Topical application of glycolic acid suppresses the UVB induced IL-6, IL-8, MCP-1 and COX-2 inflammation by modulating NF-κB signaling pathway in keratinocytes and mice skin.

Author information

1
Department of Dermatology, Buddhist Tzu Chi General Hospital, Hualien 97004, Taiwan; Department of Biochemistry, School of Medicine, Tzu Chi University, Hualien 97004, Taiwan.
2
Department of Dermatology, Buddhist Tzu Chi General Hospital, Hualien 97004, Taiwan; Institute of Medical Sciences, Tzu Chi University, Hualien 97004, Taiwan.
3
Department of Dermatology, Buddhist Tzu Chi General Hospital, Hualien 97004, Taiwan.
4
Research Assistant Center, Chang Hua Show Chwan Health, Care System, Changhua 50008, Taiwan.
5
Institute of Medicine, School of Medicine, Chung Shan Medical University, Taichung 40244, Taiwan; Department of Dermatology, Chung Shan Medical University Hospital, Taichung 40244, Taiwan.
6
Department of Dermatology, Buddhist Tzu Chi General Hospital, Hualien 97004, Taiwan; Department of Biochemistry, School of Medicine, Tzu Chi University, Hualien 97004, Taiwan; Institute of Medicine, School of Medicine, Tzu Chi University, Hualien 97004, Taiwan.

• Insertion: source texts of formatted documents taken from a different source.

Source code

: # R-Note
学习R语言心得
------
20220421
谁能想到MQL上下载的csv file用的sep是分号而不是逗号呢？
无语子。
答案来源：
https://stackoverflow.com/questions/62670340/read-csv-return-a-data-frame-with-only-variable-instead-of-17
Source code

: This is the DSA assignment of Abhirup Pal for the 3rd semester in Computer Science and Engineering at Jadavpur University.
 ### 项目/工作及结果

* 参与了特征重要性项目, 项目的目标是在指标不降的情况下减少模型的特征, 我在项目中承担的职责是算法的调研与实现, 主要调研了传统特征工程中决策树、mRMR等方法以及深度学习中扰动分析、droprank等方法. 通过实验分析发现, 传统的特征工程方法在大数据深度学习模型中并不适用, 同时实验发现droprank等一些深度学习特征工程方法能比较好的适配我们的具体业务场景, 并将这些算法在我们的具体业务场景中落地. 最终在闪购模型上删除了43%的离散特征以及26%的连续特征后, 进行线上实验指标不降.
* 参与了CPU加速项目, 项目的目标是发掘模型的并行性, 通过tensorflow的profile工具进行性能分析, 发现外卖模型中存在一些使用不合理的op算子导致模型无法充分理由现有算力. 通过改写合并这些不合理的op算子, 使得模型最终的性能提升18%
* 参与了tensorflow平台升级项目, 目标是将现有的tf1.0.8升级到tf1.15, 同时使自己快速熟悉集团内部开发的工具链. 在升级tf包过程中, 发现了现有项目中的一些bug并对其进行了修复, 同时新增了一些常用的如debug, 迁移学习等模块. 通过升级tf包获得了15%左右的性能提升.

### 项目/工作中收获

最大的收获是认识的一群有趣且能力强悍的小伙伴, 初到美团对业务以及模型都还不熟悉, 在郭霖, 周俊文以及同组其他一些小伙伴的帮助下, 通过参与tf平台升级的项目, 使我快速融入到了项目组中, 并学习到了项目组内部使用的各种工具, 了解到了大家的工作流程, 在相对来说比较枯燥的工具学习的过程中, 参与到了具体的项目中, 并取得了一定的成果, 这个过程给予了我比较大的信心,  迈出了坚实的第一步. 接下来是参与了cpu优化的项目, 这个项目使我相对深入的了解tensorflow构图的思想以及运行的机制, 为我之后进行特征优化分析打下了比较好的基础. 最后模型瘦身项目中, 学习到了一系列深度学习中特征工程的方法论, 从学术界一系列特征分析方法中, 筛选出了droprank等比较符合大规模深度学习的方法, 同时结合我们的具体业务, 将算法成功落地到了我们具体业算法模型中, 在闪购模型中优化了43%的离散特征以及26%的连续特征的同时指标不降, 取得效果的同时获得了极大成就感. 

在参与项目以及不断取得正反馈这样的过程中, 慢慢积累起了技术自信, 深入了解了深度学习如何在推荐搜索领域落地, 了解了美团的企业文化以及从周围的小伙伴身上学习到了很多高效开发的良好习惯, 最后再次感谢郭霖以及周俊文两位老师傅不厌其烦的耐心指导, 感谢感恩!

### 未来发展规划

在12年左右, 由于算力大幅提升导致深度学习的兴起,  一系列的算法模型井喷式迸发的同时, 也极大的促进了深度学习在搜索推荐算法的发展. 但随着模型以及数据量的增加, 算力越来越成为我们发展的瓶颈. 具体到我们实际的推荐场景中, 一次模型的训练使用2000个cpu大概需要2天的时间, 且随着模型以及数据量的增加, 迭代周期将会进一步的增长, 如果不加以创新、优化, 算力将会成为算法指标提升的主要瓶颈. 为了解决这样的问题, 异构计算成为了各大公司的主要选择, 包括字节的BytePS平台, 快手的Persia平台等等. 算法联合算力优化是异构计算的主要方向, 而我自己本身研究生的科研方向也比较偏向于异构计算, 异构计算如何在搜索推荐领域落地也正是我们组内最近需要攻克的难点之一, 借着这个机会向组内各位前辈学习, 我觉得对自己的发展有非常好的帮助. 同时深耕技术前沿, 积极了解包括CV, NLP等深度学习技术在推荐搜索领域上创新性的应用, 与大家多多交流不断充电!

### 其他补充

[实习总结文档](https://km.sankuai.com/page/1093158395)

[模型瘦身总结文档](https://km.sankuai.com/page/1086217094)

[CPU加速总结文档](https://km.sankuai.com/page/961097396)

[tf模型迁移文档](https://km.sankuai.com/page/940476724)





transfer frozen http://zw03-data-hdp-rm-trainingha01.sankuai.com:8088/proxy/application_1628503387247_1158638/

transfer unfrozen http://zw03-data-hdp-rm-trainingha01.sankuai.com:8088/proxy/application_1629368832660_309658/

Electronic address: jh.med.edu@gms.tcu.edu.tw.

Abstract

BACKGROUND:

Glycolic acid (GA), commonly present in fruits, has been used to treat dermatological diseases. Extensive exposure to solar ultraviolet B (UVB) irradiation plays a crucial role in the induction of skin inflammation. The development of photo prevention from natural materials represents an effective strategy for skin keratinocytes.

OBJECTIVE:

The aim of this study was to investigate the molecular mechanisms underlying the glycolic acid (GA)-induced reduction of UVB-mediated inflammatory responses.

METHODS:

We determined the effects of different concentrations of GA on the inflammatory response of human keratinocytes HaCaT cells and C57BL/6J mice dorsal skin. After GA was topically applied, HaCaT and mice skin were exposed to UVB irradiation.

RESULTS:

GA reduced the production of UVB-induced nuclear factor kappa B (NF-κB)-dependent inflammatory mediators [interleukin (IL)-1β, IL-6, IL-8, cyclooxygenase (COX)-2, tumor necrosis factor-α, and monocyte chemoattractant protein (MCP-1)] at both mRNA and protein levels. GA inhibited the UVB-induced promoter activity of NF-κB in HaCaT cells. GA attenuated the elevation of senescence associated with β-galactosidase activity but did not affect the wound migration ability. The topical application of GA inhibited the genes expression of IL-1β, IL-6, IL-8, COX-2, and MCP-1 in UVB-exposed mouse skin. The mice to UVB irradiation after GA was topically applied for 9 consecutive days and reported that 1-1.5% of GA exerted anti-inflammatory effects on mouse skin.

CONCLUSION:

We clarified the molecular mechanism of GA protection against UVB-induced inflammation by modulating NF-κB signaling pathways and determined the optimal concentration of GA in mice skin exposed to UVB irradiation.

KEYWORDS:

Glycolic acid (GA); cyclooxygenase (COX)-2; interleukin (IL)-1β; monocyte chemoattractant protein (MCP-1); nuclear factor kappa B (NF-κB); ultraviolet B (UVB)

PMID:
28330776
DOI:
10.1016/j.jdermsci.2017.03.004
[Indexed for MEDLINE]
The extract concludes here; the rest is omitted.